I’m hoping that in time Hope will come around to understanding that this is life with a puppy.  Puppy proofing is necessary, as is good consistent correction.  That good, consistent love and correction is good for both my fur baby and my teen, equally.

But for now, the daily sibling squabbles continue–only Yappy doesn’t realize that he and Hope are squabbling.

 


The Absence of Men

I never planned to be a single mother, and for the record, this ish is hard.  Just the logistics alone are sometimes mindboggling.  I’m tired.  I often wondered before I entered motherhood how on earth folks managed.  Now I wonder how I manage–even when I have the bi-weekly housekeeper, daily dog walker, nannies.  It’s still just a lot.

Hope and I are sliding into nearly 15 months together now, and I’m starting to think about the relative importance of having a male figure in her life.  Originally, I had this fantastic goal of having this council of dads who would help out and weigh in, but yeah, the first year of our life together has been so mired in trying to make crooked lines somewhat straight that I haven’t been able to give the whole concept much thought.  Hope was so adamant about even forbidding me to date, much less eventually marry, that I just abandoned the notion of introducing her to any male friends in hopes that some meaningfulness would spring forth through knowing some wonderful men.

Jeesch, Hope also hasn’t met many of my girlfriends–some of whom can be pissy about that–so there’s that.

But it’s a year later, Hope’s a lot more sturdy now.  We are going through the middle school relationship gauntlet, and not only does she know I’m dating; she seems to understand it’s serious.

And it’s a year later and I see her going through the trials and tribulations of early adolescence, and I want to slay some of these bama dudes that make her cry. I see her struggling with trying to figure out how to navigate platonic and romantic relationships; I also see how the impact of seeing unhealthy relationships is shaping her burgeoning views on romance.  It all makes me sad.

Nearly two years ago, it was so important to the match that men weren’t involved in parenting Hope; there were lots of reasons for this.  Now that this time has passed, I wonder how not having really any men in her life is affecting her. I wonder if I can really coach her through some really important stuff.  I value the male perspectives in my life immensely.  I know that she would benefit from hearing how men think from a man.  Like a lot of single parents out there, I wonder if and how I can compensate for not providing that other perspective.

But I also know that maybe she’s still not ready for having a guy around.  She’s increasingly curious about Elihou, but I can tell it’s more from a perspective of ” Ohhhm mom’s dating” as opposed to thinking, “this guy might actually be my stepdad one day.”

I thought about this stuff before I started parenting, but it seems so much more important to consider now.  I guess lots of folks do this single parent thing, so we’ll be fine.  But I’d be lying if I didn’t admit wishing life was a bit different.


It’s Exhausting

I’m so very tired of having to explain the death of another kid getting cut down by a police officer.

Deadly force was used on another unarmed kid of color–keyword–”another.”

Tony Robinson was killed on Friday in Madison, Wisconsin.

Just Thursday night, Shonda Rhimes tried to unpack a version of Michael Brown’s shooting on an episode of Scandal.

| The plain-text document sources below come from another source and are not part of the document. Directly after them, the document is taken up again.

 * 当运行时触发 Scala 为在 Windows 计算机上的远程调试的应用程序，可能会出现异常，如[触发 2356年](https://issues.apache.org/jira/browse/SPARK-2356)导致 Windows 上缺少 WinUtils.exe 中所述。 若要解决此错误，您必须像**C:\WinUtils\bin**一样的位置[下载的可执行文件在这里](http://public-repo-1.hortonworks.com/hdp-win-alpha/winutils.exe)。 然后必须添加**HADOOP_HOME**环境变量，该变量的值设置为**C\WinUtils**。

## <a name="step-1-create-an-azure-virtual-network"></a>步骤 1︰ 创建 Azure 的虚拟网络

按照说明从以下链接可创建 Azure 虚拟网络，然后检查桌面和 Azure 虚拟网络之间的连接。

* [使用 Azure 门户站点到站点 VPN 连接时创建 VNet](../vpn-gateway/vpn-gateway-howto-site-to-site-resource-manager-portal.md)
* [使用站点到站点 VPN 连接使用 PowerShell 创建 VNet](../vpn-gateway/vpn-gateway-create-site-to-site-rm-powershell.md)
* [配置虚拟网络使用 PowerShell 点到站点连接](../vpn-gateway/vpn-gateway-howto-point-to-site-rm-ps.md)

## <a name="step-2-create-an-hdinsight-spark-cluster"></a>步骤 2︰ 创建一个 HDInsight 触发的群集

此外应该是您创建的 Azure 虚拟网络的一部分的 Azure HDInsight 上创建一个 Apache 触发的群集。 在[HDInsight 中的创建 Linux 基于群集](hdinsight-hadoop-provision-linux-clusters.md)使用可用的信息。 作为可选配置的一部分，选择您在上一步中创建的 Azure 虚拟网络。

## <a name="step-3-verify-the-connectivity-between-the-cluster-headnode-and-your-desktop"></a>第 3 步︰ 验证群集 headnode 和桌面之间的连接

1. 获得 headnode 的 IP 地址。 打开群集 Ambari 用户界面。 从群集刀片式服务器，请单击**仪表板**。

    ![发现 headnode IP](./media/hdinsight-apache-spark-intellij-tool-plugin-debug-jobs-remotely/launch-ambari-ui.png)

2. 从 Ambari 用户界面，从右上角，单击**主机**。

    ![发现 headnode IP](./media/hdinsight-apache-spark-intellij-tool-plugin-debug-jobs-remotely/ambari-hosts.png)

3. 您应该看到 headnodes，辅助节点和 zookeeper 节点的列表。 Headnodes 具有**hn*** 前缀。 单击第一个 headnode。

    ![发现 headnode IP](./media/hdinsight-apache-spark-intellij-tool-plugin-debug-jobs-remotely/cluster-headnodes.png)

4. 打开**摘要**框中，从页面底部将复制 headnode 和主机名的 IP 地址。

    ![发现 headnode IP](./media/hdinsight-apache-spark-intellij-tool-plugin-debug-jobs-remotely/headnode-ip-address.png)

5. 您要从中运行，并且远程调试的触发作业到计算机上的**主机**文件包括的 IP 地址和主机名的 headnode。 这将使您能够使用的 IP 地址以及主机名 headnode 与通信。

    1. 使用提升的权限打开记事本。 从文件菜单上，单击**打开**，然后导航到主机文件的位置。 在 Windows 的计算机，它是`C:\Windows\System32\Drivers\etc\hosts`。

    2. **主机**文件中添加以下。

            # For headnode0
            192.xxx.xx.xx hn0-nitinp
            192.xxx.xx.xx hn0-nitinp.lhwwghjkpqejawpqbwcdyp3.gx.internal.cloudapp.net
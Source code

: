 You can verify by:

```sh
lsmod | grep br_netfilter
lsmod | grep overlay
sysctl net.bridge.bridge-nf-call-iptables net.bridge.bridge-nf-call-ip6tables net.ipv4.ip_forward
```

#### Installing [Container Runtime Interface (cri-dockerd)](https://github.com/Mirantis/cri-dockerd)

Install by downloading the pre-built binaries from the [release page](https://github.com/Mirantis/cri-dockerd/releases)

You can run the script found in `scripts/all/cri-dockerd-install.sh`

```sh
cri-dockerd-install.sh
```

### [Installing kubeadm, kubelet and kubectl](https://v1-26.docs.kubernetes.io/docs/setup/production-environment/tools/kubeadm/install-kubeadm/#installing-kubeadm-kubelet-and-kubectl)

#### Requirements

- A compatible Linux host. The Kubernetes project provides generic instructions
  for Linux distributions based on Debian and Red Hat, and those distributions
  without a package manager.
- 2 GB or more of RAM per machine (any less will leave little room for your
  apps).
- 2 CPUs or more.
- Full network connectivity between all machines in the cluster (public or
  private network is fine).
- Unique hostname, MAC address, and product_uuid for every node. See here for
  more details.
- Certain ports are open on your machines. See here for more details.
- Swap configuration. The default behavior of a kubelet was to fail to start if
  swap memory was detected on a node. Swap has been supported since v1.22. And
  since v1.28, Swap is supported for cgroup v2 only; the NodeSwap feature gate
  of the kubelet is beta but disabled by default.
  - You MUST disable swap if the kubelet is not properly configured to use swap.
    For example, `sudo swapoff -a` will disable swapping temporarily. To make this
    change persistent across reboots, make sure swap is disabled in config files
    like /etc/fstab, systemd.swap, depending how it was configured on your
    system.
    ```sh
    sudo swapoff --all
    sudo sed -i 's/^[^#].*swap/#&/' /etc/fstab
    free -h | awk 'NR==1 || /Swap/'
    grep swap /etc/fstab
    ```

I couldn’t even bring myself to watch it until the weekend; it hurt too much.

I don’t get the deadly force thing.  I don’t understand why, in the rock, paper, scissors game of life, a kill shot is needed when a leg or arm shot will do.  I don’t understand the comfort in training law enforcement that seems to surround the use of deadly force.

And as always I don’t understand why it seems to be necessary for me to teach my kid to how to not get shot by law enforcement, especially when she feels some kind of way about them anyway.  It’s getting harder to believe that her sassy personality and extraordinary height won’t be found threatening by someone, so threatening that she could lose her life behind some absurd ish.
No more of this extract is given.